Bl. Angelo of Acri

(1669-1739)

“Ziggy” is a familiar character in the “funnies.” He is the innocent little guy who always loses. Some might refer to him by the Yiddish word “schlemiel.” The original “Schlemiel” was Schelumiel, military head of the Israelite tribe of Simeon (Book of Numbers, 2:12). While the leaders of the other tribes were always victors, Schelumiel always lost. But Ziggy keeps going anyhow.

There have been schlemiels among the saints too. Why not? They are human, aren’t they? The important thing is how they accept being “all thumbs”; how they “turn stumbling blocks into stepping stones.”

Blessed Angelo of Acri was a sort of schlemiel, a sort of Ziggy.

Born in Calabria, southern Italy, in 1669, Angelo, at the age of 18, thought he might have a vocation to the religious life, so he was received on trial by the Capuchin Franciscans. The Capuchins followed a very rigorous rule of life, however, too rigorous for Angelo. For after a short time he left them and returned to “the world.” But he still felt that he had a religious vocation. Before long he asked the Capuchins to try him again. After a while, they consented. And after another while, he left a second time.

A priest-uncle now suggested to the willing but confused young man that God might be telling him that he wanted him to remain “in the world”, marry, and serve God as a devout layman. Angelo didn’t see it that way. He decided yet a third time to try the Capuchins. Perhaps it was his very persistence that persuaded the Franciscans to readmit him. This time he began his noviciate. It was a “rather stormy” year, but he eventually took his vows and began his studies for the priesthood of this missionary order.

The Capuchin superiors, concluding that the impulsive young novice needed strict discipline, treated him with severity. Angelo himself fought a battle with strong temptations against purity. But he made it to ordination, and it is said that at his first Mass he even experienced an ecstasy!

The Capuchin province to which Friar Angelo now belonged was engaged in the home missions. In 1702, his provincial sent him to preach a series of Lenten sermons at the town of San Giorgio. He prepared his sermons very carefully, following the florid oratorical style that was popular at the time. However, when he mounted the pulpit he forgot his text completely and lost his courage. Utterly nonplussed, he returned to his home monastery long before Lent was over.

While praying and seeking advice about his “stage fright”, Angelo heard a voice reassuring him that he would become a preacher after all. He asked the invisible speaker to identify himself. The voice answered, “I am who I am. For the future preach simply and colloquially so that all may understand you.” “I am who I am,” was God’s statement to Moses, so Friar Angelo was quick to heed the divine advice. Putting aside his books on baroque oratory, he resolved therefore to use only two sources for his sermons: the bible and the crucifix.

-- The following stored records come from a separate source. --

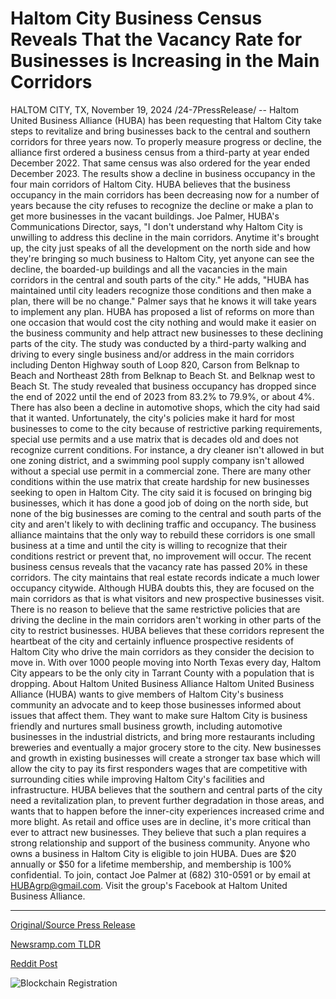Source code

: # Haltom City Business Census Reveals That the Vacancy Rate for Businesses is Increasing in the Main Corridors

HALTOM CITY, TX, November 19, 2024 /24-7PressRelease/ -- Haltom United Business Alliance (HUBA) has been requesting that Haltom City take steps to revitalize and bring businesses back to the central and southern corridors for three years now.   To properly measure progress or decline, the alliance first ordered a business census from a third-party at year ended December 2022. That same census was also ordered for the year ended December 2023. The results show a decline in business occupancy in the four main corridors of Haltom City.   HUBA believes that the business occupancy in the main corridors has been decreasing now for a number of years because the city refuses to recognize the decline or make a plan to get more businesses in the vacant buildings.  Joe Palmer, HUBA's Communications Director, says, "I don't understand why Haltom City is unwilling to address this decline in the main corridors. Anytime it's brought up, the city just speaks of all the development on the north side and how they're bringing so much business to Haltom City, yet anyone can see the decline, the boarded-up buildings and all the vacancies in the main corridors in the central and south parts of the city."  He adds, "HUBA has maintained until city leaders recognize those conditions and then make a plan, there will be no change." Palmer says that he knows it will take years to implement any plan.  HUBA has proposed a list of reforms on more than one occasion that would cost the city nothing and would make it easier on the business community and help attract new businesses to these declining parts of the city.  The study was conducted by a third-party walking and driving to every single business and/or address in the main corridors including Denton Highway south of Loop 820, Carson from Belknap to Beach and Northeast 28th from Belknap to Beach St. and Belknap west to Beach St. The study revealed that business occupancy has dropped since the end of 2022 until the end of 2023 from 83.2% to 79.9%, or about 4%.  There has also been a decline in automotive shops, which the city had said that it wanted. Unfortunately, the city's policies make it hard for most businesses to come to the city because of restrictive parking requirements, special use permits and a use matrix that is decades old and does not recognize current conditions. For instance, a dry cleaner isn't allowed in but one zoning district, and a swimming pool supply company isn't allowed without a special use permit in a commercial zone. There are many other conditions within the use matrix that create hardship for new businesses seeking to open in Haltom City.  The city said it is focused on bringing big businesses, which it has done a good job of doing on the north side, but none of the big businesses are coming to the central and south parts of the city and aren't likely to with declining traffic and occupancy.   The business alliance maintains that the only way to rebuild these corridors is one small business at a time and until the city is willing to recognize that their conditions restrict or prevent that, no improvement will occur. The recent business census reveals that the vacancy rate has passed 20% in these corridors.  The city maintains that real estate records indicate a much lower occupancy citywide. Although HUBA doubts this, they are focused on the main corridors as that is what visitors and new prospective businesses visit. There is no reason to believe that the same restrictive policies that are driving the decline in the main corridors aren't working in other parts of the city to restrict businesses.  HUBA believes that these corridors represent the heartbeat of the city and certainly influence prospective residents of Haltom City who drive the main corridors as they consider the decision to move in. With over 1000 people moving into North Texas every day, Haltom City appears to be the only city in Tarrant County with a population that is dropping.  About Haltom United Business Alliance Haltom United Business Alliance (HUBA) wants to give members of Haltom City's business community an advocate and to keep those businesses informed about issues that affect them. They want to make sure Haltom City is business friendly and nurtures small business growth, including automotive businesses in the industrial districts, and bring more restaurants including breweries and eventually a major grocery store to the city. New businesses and growth in existing businesses will create a stronger tax base which will allow the city to pay its first responders wages that are competitive with surrounding cities while improving Haltom City's facilities and infrastructure. HUBA believes that the southern and central parts of the city need a revitalization plan, to prevent further degradation in those areas, and wants that to happen before the inner-city experiences increased crime and more blight. As retail and office uses are in decline, it's more critical than ever to attract new businesses. They believe that such a plan requires a strong relationship and support of the business community. Anyone who owns a business in Haltom City is eligible to join HUBA. Dues are $20 annually or $50 for a lifetime membership, and membership is 100% confidential. To join, contact Joe Palmer at (682) 310-0591 or by email at HUBAgrp@gmail.com. Visit the group's Facebook at Haltom United Business Alliance. 

---

[Original/Source Press Release](https://www.24-7pressrelease.com/press-release/516332/haltom-city-business-census-reveals-that-the-vacancy-rate-for-businesses-is-increasing-in-the-main-corridors)
                    

[Newsramp.com TLDR](https://newsramp.com/curated-news/haltom-united-business-alliance-calls-for-revitalization-of-main-corridors-in-haltom-city/8852df87ff91b22ced55a4ea5eef6453) 

 



[Reddit Post](https://www.reddit.com/r/RealEstate_NewsRamp/comments/1gusfpy/haltom_united_business_alliance_calls_for/) 



![Blockchain Registration](https://cdn.newsramp.app/24-7PressRelease/qrcode/2411/19/nina5_QZ.webp)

Angelo’s “simple, colloquial” homilies were immediately successful among ordinary people. Not so among the elite, who frowned on simple rhetoric.

It was in 1711 that Father Angelo won the battle in favor of unadorned preaching. Cardinal Pignatelli of Naples invited him to give the Lenten sermons in Naples. Angelo’s first “down-to-earth” sermon caused the gentry to laugh disdainfully. Practically nobody came to listen to his second and third sermons. The worried parish priest therefore begged the Cardinal to send some other preacher. But Pignatelli, a wise man, refused. Actually, a better audience turned out for his fourth sermon. Perhaps they came to see what His Eminence liked about the Capuchin’s new-style preaching. At the close of the fourth sermon, Friar Angelo asked the congregation to pray for someone among them who was about to die. As the congregation was leaving, a well-known lawyer suffered a mortal stroke. He had been the leader of the opposition to Father Angelo. After that dramatic event, the Capuchin’s sermons became so popular that the church could not contain the crowds that flocked to hear him.

For the next 28 years, Fr. Angelo preached missions throughout the kingdom of Naples, but especially among the poor of his native province, Calabria. Thus the diffident young “Ziggy” of yore became a most successful missioner, bringing thousands back to the sacraments, not only by his simple eloquence but by miracles and prophecies. He set an example of missionary method and of perseverance. Blindness alone put an end to his career six months before his death. Friar Angelo of Acri died in 1739. He was beatified in 1825.

Who said schlemiels can’t make it to heaven? Jesus himself was, in a sense, a “born loser”.